As per a disclosure made by the Fantom Foundation, nearly a 55.9% ratio of the platform’s community polled to enhance the revenue of the network.
Fantom to Enter Next Step of Its Growth
In its Twitter post, the foundation mentioned that the exclusive governance proposal of Fantom has been approved. As noted in the post, this would provide effective dApps with gas monetization.
In addition to increasing block space demand, the respective implementation offers rewards to reputable Fantom creators in a maintainable way. This utilizes a methodology analogous to associated benefits, as per the tweet.
The findings from the procedure pointed out that 99.8% polled in support of the proposal that was presented back in 2022’s November. On the other hand, just 0.1% of the voters opposed the proposal and polled against it. Fantom witnessed a gradual decline in the initial half of the previous year.
The platform asserted that the approval for the respective proposal plays the role of a starting point for its upcoming stage group.
In the previous week, Andre Cronje – the co-founder of Fantom who was exiled once – revealed the plans of the project for this year. In advance of becoming a source of revenue, the Fantom Foundation specified that the model would permit additional developers to develop the Fantom network.
The Twitter post shared by the platform that operates on layer 1 specifies that an agenda related to a revenue model is utilized by the gas monetization of dApps.
This agenda in advance operates in ad monetization in Web2 space and provides incentives to the developers developing on the network of Fantom. It is a strong instrument to allure as well as retain dApps that are high-performing.
Irrespective of the advancement, FTM remained ineffective to resuscitate its activity dealing with development.
The data provided by Santiment brought to the front that the development operations of Fantom accounted for 0.48 at that time. The respective metric is utilized to evaluate the devotion of a persistent network upgrade.
In line with the present position, it appeared that the platform may not have enthusiastically started achieving its goals on the 2023 roadmap.
An analogous circumstance took place with Fantom’s network progress, down to a worth of just 27. The respective downturn signified that consumer traction toward the platform was at least capacity.

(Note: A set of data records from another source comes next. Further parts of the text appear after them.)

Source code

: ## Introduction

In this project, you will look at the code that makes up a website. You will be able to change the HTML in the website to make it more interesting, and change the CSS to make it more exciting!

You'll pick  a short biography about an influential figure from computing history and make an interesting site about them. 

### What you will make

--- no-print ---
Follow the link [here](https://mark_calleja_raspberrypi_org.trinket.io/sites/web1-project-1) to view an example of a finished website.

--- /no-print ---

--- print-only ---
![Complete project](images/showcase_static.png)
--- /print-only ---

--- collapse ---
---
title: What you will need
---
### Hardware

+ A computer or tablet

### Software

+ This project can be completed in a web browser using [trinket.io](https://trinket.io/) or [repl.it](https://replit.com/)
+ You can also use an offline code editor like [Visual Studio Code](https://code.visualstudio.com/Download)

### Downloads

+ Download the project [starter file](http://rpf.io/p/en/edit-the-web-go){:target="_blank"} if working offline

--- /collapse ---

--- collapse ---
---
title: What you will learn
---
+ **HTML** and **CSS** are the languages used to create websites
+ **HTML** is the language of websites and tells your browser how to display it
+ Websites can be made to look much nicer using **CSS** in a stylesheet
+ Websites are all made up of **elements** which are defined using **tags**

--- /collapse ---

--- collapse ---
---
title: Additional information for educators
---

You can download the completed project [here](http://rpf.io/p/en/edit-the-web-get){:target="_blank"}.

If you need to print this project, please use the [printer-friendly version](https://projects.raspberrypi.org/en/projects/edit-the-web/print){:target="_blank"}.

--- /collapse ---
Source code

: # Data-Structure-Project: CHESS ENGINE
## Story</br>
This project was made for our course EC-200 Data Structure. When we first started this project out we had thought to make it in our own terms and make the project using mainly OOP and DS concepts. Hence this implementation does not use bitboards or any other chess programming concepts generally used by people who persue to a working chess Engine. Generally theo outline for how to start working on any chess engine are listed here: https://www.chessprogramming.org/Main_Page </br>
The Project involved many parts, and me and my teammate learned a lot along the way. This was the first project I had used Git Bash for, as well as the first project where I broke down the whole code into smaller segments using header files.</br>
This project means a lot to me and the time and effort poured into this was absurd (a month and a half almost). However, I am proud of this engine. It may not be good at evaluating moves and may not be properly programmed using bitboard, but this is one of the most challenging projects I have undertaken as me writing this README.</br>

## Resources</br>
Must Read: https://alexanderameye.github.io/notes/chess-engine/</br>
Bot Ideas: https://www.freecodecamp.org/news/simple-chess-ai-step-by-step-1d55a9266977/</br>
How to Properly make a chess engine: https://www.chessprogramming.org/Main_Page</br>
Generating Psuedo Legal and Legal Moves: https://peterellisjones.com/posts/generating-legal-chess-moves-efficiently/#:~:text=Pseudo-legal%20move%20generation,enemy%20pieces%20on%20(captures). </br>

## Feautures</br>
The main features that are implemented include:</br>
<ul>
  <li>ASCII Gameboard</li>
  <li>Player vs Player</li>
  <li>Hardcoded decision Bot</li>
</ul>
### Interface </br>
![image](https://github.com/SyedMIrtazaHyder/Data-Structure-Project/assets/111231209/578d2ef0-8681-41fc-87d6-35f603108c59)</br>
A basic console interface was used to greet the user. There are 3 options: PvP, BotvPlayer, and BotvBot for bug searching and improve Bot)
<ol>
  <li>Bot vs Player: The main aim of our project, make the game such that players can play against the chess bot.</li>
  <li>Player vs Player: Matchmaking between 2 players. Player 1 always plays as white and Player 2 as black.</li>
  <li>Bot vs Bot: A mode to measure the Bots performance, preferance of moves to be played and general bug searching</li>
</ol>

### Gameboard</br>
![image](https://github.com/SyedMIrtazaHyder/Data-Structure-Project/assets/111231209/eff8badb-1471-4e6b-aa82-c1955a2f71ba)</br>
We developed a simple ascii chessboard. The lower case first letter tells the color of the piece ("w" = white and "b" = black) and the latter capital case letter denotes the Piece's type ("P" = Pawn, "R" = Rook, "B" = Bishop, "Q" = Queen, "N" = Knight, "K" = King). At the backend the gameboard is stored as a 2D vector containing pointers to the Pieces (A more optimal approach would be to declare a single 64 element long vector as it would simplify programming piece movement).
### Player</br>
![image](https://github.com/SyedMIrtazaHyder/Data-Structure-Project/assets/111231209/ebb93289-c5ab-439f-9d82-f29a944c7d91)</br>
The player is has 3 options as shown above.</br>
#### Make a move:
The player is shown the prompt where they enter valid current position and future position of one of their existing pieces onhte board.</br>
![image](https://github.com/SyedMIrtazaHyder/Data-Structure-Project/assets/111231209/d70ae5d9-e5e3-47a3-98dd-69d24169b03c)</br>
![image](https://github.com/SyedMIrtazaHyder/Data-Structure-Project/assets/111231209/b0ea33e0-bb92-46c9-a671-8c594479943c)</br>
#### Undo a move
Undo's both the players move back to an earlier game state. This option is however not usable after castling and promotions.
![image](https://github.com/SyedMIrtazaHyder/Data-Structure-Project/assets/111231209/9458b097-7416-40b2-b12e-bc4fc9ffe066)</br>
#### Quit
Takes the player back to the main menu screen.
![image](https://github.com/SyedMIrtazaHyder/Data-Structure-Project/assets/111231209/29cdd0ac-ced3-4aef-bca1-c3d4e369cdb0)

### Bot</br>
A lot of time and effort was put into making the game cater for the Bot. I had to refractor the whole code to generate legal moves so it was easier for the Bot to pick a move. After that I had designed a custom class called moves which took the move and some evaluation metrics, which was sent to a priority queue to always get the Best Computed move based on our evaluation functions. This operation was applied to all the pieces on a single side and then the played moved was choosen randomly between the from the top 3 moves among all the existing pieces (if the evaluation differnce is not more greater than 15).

Hence, some latest addresses were being developed on the network.
Per the network growth and progress activity, the situation – if gets maintained – could create issues for the recovery strategy of Fantom.
Platform Still Requires Substantial Development
Unluckily, the following up of Fantom with its updates remained insufficient to ignite significant social attention. In the meantime, replies made to the declaration by Fantom indicated that the voting done by the community was not an accident.
Some were of the view that the development could be assistive in maintaining the survival and longevity of Fantom.
FTM was additionally included in the prominent ten trading tokens utilized by the top ETH whales, as reported by WhaleStats. The aggregating firm brought to the front that 1000 peak ETH whales utilized the respective tokens during the previous 24 hours.